Multi-GPU with Custom Settings
# config/large_model.yaml
vllm:
model: "/models/mistral-72b"
port: 8001
dtype: bfloat16
max_model_len: 8192
launcher:
cuda_devices: "0,1,2,3"
gpu_memory_utilization: 0.85
CPU Embeddings (with CPU optimization)
# config/embeddings.yaml
vllm:
model: "/models/jina-embeddings"
task: embed
port: 8002
launcher:
cuda_devices: "cpu" # Run on CPU to free up GPUs
cpu_kvcache_space: 64 # Memory (GB) for key-value cache on CPU
cpu_omp_threads_bind: "0-15" # CPU cores to bind OpenMP threads to
SLURM Usage
Interactive Session
salloc -A $USER -t 01:00:00 -q $QUEUE -n 1 -c 80 --gres=gpu:4
vllm-marenostrum config/my_model.yaml
Batch Job (Simple)
sbatch -A $USER -t 01:00:00 -q $QUEUE run_scripts/run_single.sh config/my_model.yaml
Batch Job (With Pipeline)
Use the example pipeline script that starts vLLM then runs your app:
sbatch -A $USER -t 04:00:00 -q $QUEUE run_scripts/example_pipeline.sh config/my_model.yaml
Or create your own pipeline script:
#!/bin/bash
#SBATCH --job-name=my_pipeline
#SBATCH --gres=gpu:4
# Load environment...
vllm-marenostrum config/my_model.yaml --background
# Now run your application
python my_app.py
python another_script.py
Environment Setup (MareNostrum)
module purge && module load mkl intel python/3.12
unset PYTHONPATH
python -m venv venv_mn5
source venv_mn5/bin/activate
pip install -r requirements.txt
Helper Scripts
The repository includes useful helper scripts for common tasks:
Model Download (helpers_scripts/hf_dl.sh)

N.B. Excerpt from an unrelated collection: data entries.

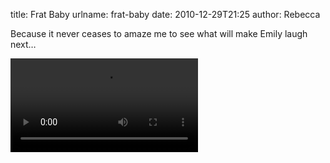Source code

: title: Frat Baby
urlname: frat-baby
date: 2010-12-29T21:25
author: Rebecca

Because it never ceases to amaze me to see what will make Emily laugh
next&hellip;

<video controls preload="metadata"><source src="{static}/images/2010-12-20-frat-baby.mp4"></video>
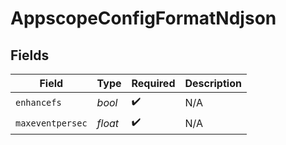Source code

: # AppscopeConfigFormatNdjson


## Fields

| Field              | Type               | Required           | Description        |
| ------------------ | ------------------ | ------------------ | ------------------ |
| `enhancefs`        | *bool*             | :heavy_check_mark: | N/A                |
| `maxeventpersec`   | *float*            | :heavy_check_mark: | N/A                |
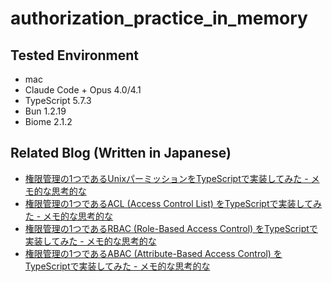 # authorization_practice_in_memory

## Tested Environment

- mac
- Claude Code + Opus 4.0/4.1
- TypeScript 5.7.3
- Bun 1.2.19
- Biome 2.1.2


## Related Blog (Written in Japanese)

- [権限管理の1つであるUnixパーミッションをTypeScriptで実装してみた - メモ的な思考的な](https://thinkami.hatenablog.com/entry/2025/08/24/211635)
- [権限管理の1つであるACL (Access Control List) をTypeScriptで実装してみた - メモ的な思考的な](https://thinkami.hatenablog.com/entry/2025/08/25/212900)
- [権限管理の1つであるRBAC (Role-Based Access Control) をTypeScriptで実装してみた - メモ的な思考的な](https://thinkami.hatenablog.com/entry/2025/08/29/221436)
- [権限管理の1つであるABAC (Attribute-Based Access Control) をTypeScriptで実装してみた - メモ的な思考的な](https://thinkami.hatenablog.com/entry/2025/08/30/220117)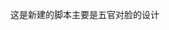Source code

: <!--
 * @Author: twjohnsontsai twjohnsontsai@icloud.com
 * @Date: 2023-04-01 10:08:32
 * @LastEditors: twjohnsontsai twjohnsontsai@icloud.com
 * @LastEditTime: 2023-04-01 10:08:59
 * @FilePath: /talk/README.md
 * @Description: 这是默认设置,请设置`customMade`, 打开koroFileHeader查看配置 进行设置: https://github.com/OBKoro1/koro1FileHeader/wiki/%E9%85%8D%E7%BD%AE
-->
这是新建的脚本主要是五官对脸的设计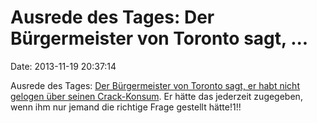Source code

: Ausrede des Tages: Der Bürgermeister von Toronto sagt, \...
===========================================================

Date: 2013-11-19 20:37:14

Ausrede des Tages: [Der Bürgermeister von Toronto sagt, er habt nicht
gelogen über seinen
Crack-Konsum](http://edition.cnn.com/2013/11/18/world/canada-rob-ford-interview/index.html?hpt=hp_t3).
Er hätte das jederzeit zugegeben, wenn ihm nur jemand die richtige Frage
gestellt hätte!1!!
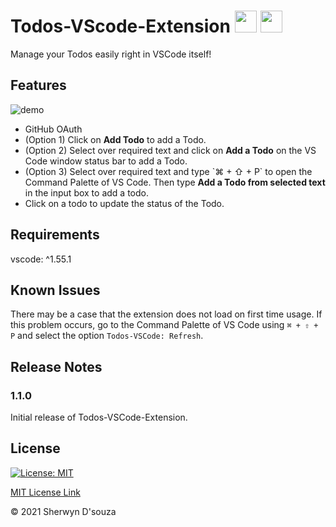 # Todos-VScode-Extension <img src="https://upload.wikimedia.org/wikipedia/commons/thumb/9/9a/Visual_Studio_Code_1.35_icon.svg/1024px-Visual_Studio_Code_1.35_icon.svg.png" height="35px" width="35px"/> <img src="https://freepngimg.com/download/android/62306-do-task-to-icons-list-item-computer.png" height="35px" width="35px"/>

Manage your Todos easily right in VSCode itself!

## Features

![demo](https://i.ibb.co/k1CFh8f/demo.gif)

<ul>
  <li>GitHub OAuth</li>
  <li>(Option 1) Click on <b>Add Todo</b> to add a Todo.</li>
  <li>(Option 2) Select over required text and click on <b>Add a Todo</b> on the VS Code window status bar to add a Todo.</li>
  <li>(Option 3) Select over required text and type `⌘ + ⇧ + P` to open the Command Palette of VS Code. Then type <b>Add a Todo from selected text</b> in the input box to add a todo.</li>
  <li>Click on a todo to update the status of the Todo.</li>
</ul>

## Requirements

vscode: ^1.55.1

## Known Issues

There may be a case that the extension does not load on first time usage. If this problem occurs, go to the Command Palette of VS Code using `⌘ + ⇧ + P` and select the option `Todos-VSCode: Refresh`.

## Release Notes

### 1.1.0

Initial release of Todos-VSCode-Extension.

## License

[![License: MIT](https://img.shields.io/badge/License-MIT-yellow.svg)](https://opensource.org/licenses/MIT)

[MIT License Link](https://github.com/sherwyn11/Todos-VSCode-Extension/blob/master/LICENSE)


&copy; 2021 Sherwyn D'souza
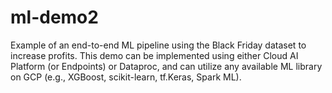 # ml-demo2
Example of an end-to-end ML pipeline using the Black Friday dataset to increase profits. This demo can be implemented using either Cloud AI Platform (or Endpoints) or Dataproc, and can utilize any available ML library on GCP (e.g., XGBoost, scikit-learn, tf.Keras, Spark ML).
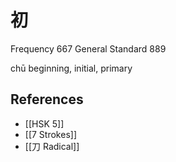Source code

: # 初
Frequency 667
General Standard 889

chū
beginning, initial, primary

## References
- [[HSK 5]]
- [[7 Strokes]]
- [[刀 Radical]]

Downloads Hugging Face models efficiently:
# Download a model (saves to ./huggingface_models/)
bash helpers_scripts/hf_dl.sh mistralai/Mistral-Small-24B-Instruct-2501
bash helpers_scripts/hf_dl.sh meta-llama/Llama-3.1-8B-Instruct
# Models are saved to: ./huggingface_models/{model-name}/
Setup Hugging Face authentication first:
# Option 1: Environment variable
export HUGGINGFACE_HUB_TOKEN=your_token
# Option 2: CLI login
huggingface-cli login
SSH Tunnel (helpers_scripts/bsc_ssh_tunnel.sh)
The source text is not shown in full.